Organizational Effectiveness


organizational effectiveness
We assess Organizational Effectiveness through use of diagnostic tools to develop knowledge and awareness–from leading teams, decision making, achieving goals, improving performance, and relating to others.

We use both customized and standardized assessments to gauge insight into the underlying issues that are destructive to a company's employee morale, performance and productivity.

Customized Organizational Assessment

We have been retained to consult when issues arise around poor employee morale, communication and supervisory issues, or allegations of discrimination of a protected class or sexual harrasment.  For each engagement we develop a customized assessment using one-on-one listening sessions, group sessions and confidential online surveys.  These assessments help us to diagnose and pinpoint the underlying issues of problems and assist us in designing and delivering customized solution for the client.

Standardized Assessments

In our practice, we also use a combination of one or more established standardized assessments to guide and coach employees such as:

Leadership Styles:  Kurt Lewin and colleagues did leadership decision experiments in 1939 and identified three different styles of leadership, in particular around decision-making.  These are authoritarian, democratic and laissez-faire.  Other researchers have expanded on this research to develop variations of these styles.

Strength Finder:   Developed by Marcus Buckingham and Donald O. Clifton, Ph.D. the  "Clifton Strengths Finder," is a personal assessment test which will outline the user's strengths.
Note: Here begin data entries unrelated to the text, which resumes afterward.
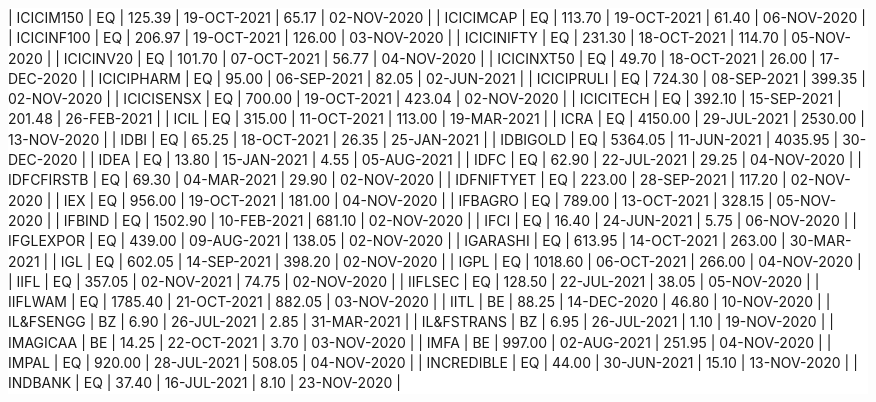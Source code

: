 | ICICIM150 | EQ | 125.39 | 19-OCT-2021 | 65.17 | 02-NOV-2020 |
| ICICIMCAP | EQ | 113.70 | 19-OCT-2021 | 61.40 | 06-NOV-2020 |
| ICICINF100 | EQ | 206.97 | 19-OCT-2021 | 126.00 | 03-NOV-2020 |
| ICICINIFTY | EQ | 231.30 | 18-OCT-2021 | 114.70 | 05-NOV-2020 |
| ICICINV20 | EQ | 101.70 | 07-OCT-2021 | 56.77 | 04-NOV-2020 |
| ICICINXT50 | EQ | 49.70 | 18-OCT-2021 | 26.00 | 17-DEC-2020 |
| ICICIPHARM | EQ | 95.00 | 06-SEP-2021 | 82.05 | 02-JUN-2021 |
| ICICIPRULI | EQ | 724.30 | 08-SEP-2021 | 399.35 | 02-NOV-2020 |
| ICICISENSX | EQ | 700.00 | 19-OCT-2021 | 423.04 | 02-NOV-2020 |
| ICICITECH | EQ | 392.10 | 15-SEP-2021 | 201.48 | 26-FEB-2021 |
| ICIL | EQ | 315.00 | 11-OCT-2021 | 113.00 | 19-MAR-2021 |
| ICRA | EQ | 4150.00 | 29-JUL-2021 | 2530.00 | 13-NOV-2020 |
| IDBI | EQ | 65.25 | 18-OCT-2021 | 26.35 | 25-JAN-2021 |
| IDBIGOLD | EQ | 5364.05 | 11-JUN-2021 | 4035.95 | 30-DEC-2020 |
| IDEA | EQ | 13.80 | 15-JAN-2021 | 4.55 | 05-AUG-2021 |
| IDFC | EQ | 62.90 | 22-JUL-2021 | 29.25 | 04-NOV-2020 |
| IDFCFIRSTB | EQ | 69.30 | 04-MAR-2021 | 29.90 | 02-NOV-2020 |
| IDFNIFTYET | EQ | 223.00 | 28-SEP-2021 | 117.20 | 02-NOV-2020 |
| IEX | EQ | 956.00 | 19-OCT-2021 | 181.00 | 04-NOV-2020 |
| IFBAGRO | EQ | 789.00 | 13-OCT-2021 | 328.15 | 05-NOV-2020 |
| IFBIND | EQ | 1502.90 | 10-FEB-2021 | 681.10 | 02-NOV-2020 |
| IFCI | EQ | 16.40 | 24-JUN-2021 | 5.75 | 06-NOV-2020 |
| IFGLEXPOR | EQ | 439.00 | 09-AUG-2021 | 138.05 | 02-NOV-2020 |
| IGARASHI | EQ | 613.95 | 14-OCT-2021 | 263.00 | 30-MAR-2021 |
| IGL | EQ | 602.05 | 14-SEP-2021 | 398.20 | 02-NOV-2020 |
| IGPL | EQ | 1018.60 | 06-OCT-2021 | 266.00 | 04-NOV-2020 |
| IIFL | EQ | 357.05 | 02-NOV-2021 | 74.75 | 02-NOV-2020 |
| IIFLSEC | EQ | 128.50 | 22-JUL-2021 | 38.05 | 05-NOV-2020 |
| IIFLWAM | EQ | 1785.40 | 21-OCT-2021 | 882.05 | 03-NOV-2020 |
| IITL | BE | 88.25 | 14-DEC-2020 | 46.80 | 10-NOV-2020 |
| IL&FSENGG | BZ | 6.90 | 26-JUL-2021 | 2.85 | 31-MAR-2021 |
| IL&FSTRANS | BZ | 6.95 | 26-JUL-2021 | 1.10 | 19-NOV-2020 |
| IMAGICAA | BE | 14.25 | 22-OCT-2021 | 3.70 | 03-NOV-2020 |
| IMFA | BE | 997.00 | 02-AUG-2021 | 251.95 | 04-NOV-2020 |
| IMPAL | EQ | 920.00 | 28-JUL-2021 | 508.05 | 04-NOV-2020 |
| INCREDIBLE | EQ | 44.00 | 30-JUN-2021 | 15.10 | 13-NOV-2020 |
| INDBANK | EQ | 37.40 | 16-JUL-2021 | 8.10 | 23-NOV-2020 |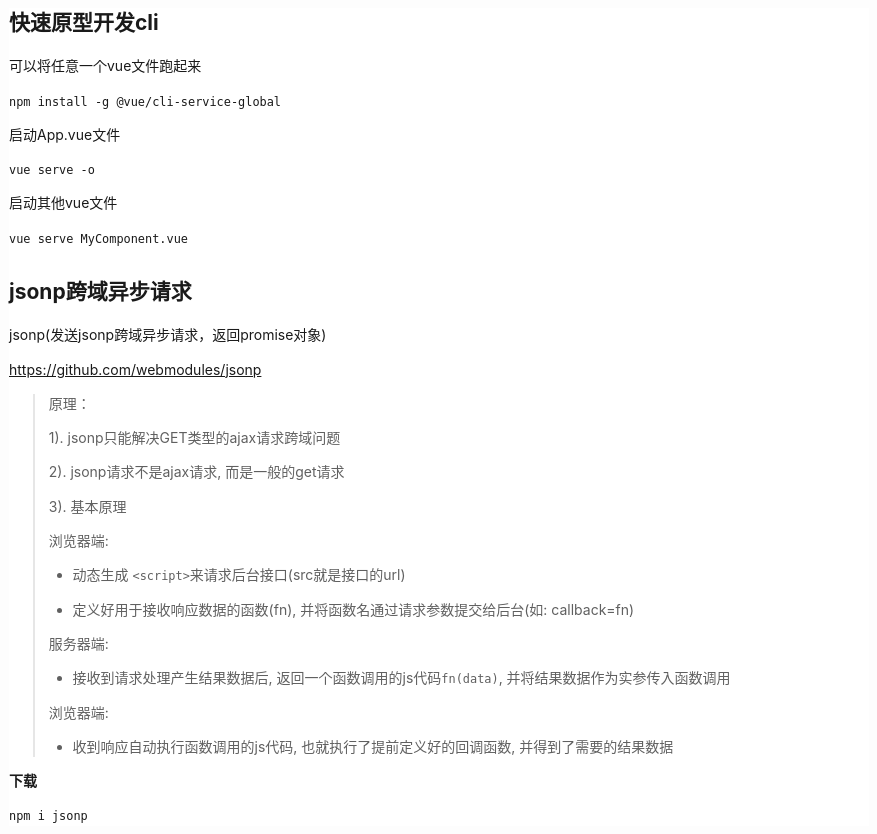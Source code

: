 ## 快速原型开发cli

可以将任意一个vue文件跑起来

```shell
npm install -g @vue/cli-service-global
```

启动App.vue文件

```shell
vue serve -o 
```

启动其他vue文件

```shell
vue serve MyComponent.vue
```



## jsonp跨域异步请求

jsonp(发送jsonp跨域异步请求，返回promise对象)

https://github.com/webmodules/jsonp

>原理：
>
>1). jsonp只能解决GET类型的ajax请求跨域问题
>
>2). jsonp请求不是ajax请求, 而是一般的get请求
>
>3). 基本原理
>
>浏览器端:
>
>- 动态生成 `<script>`来请求后台接口(src就是接口的url)
>
>- 定义好用于接收响应数据的函数(fn), 并将函数名通过请求参数提交给后台(如: callback=fn)
>
>服务器端:
>
>- 接收到请求处理产生结果数据后, 返回一个函数调用的js代码`fn(data)`, 并将结果数据作为实参传入函数调用
>
>浏览器端:
>
>- 收到响应自动执行函数调用的js代码, 也就执行了提前定义好的回调函数, 并得到了需要的结果数据



**下载**

``` js
npm i jsonp
```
The authors advocate focusing on building strengths rather than focusing on weaknesses.  The Gallup Polling organization has further distilled the theory into practice by interviewing 1.7 million professionals from varying fields. Having quantified the different traits of the people they interviewed, they came up with 34 distinct patterns—what they call "talent themes"—that best describe the range of human uniqueness observed during their research.

360 degree Assessment:  360-degree feedback, also known as multi-rater feedback, multi source feedback, or multi source assessment, is feedback that comes from members of an individual's immediate peers, subordinates and supervisors as well as a self-evaluation. It can also include, in some cases, feedback from external sources, such as customers and suppliers or other interested stakeholders. It may be contrasted with "upward feedback," where managers are given feedback only by their direct reports, or a "traditional performance appraisal," where the individuals are most often reviewed only by their managers.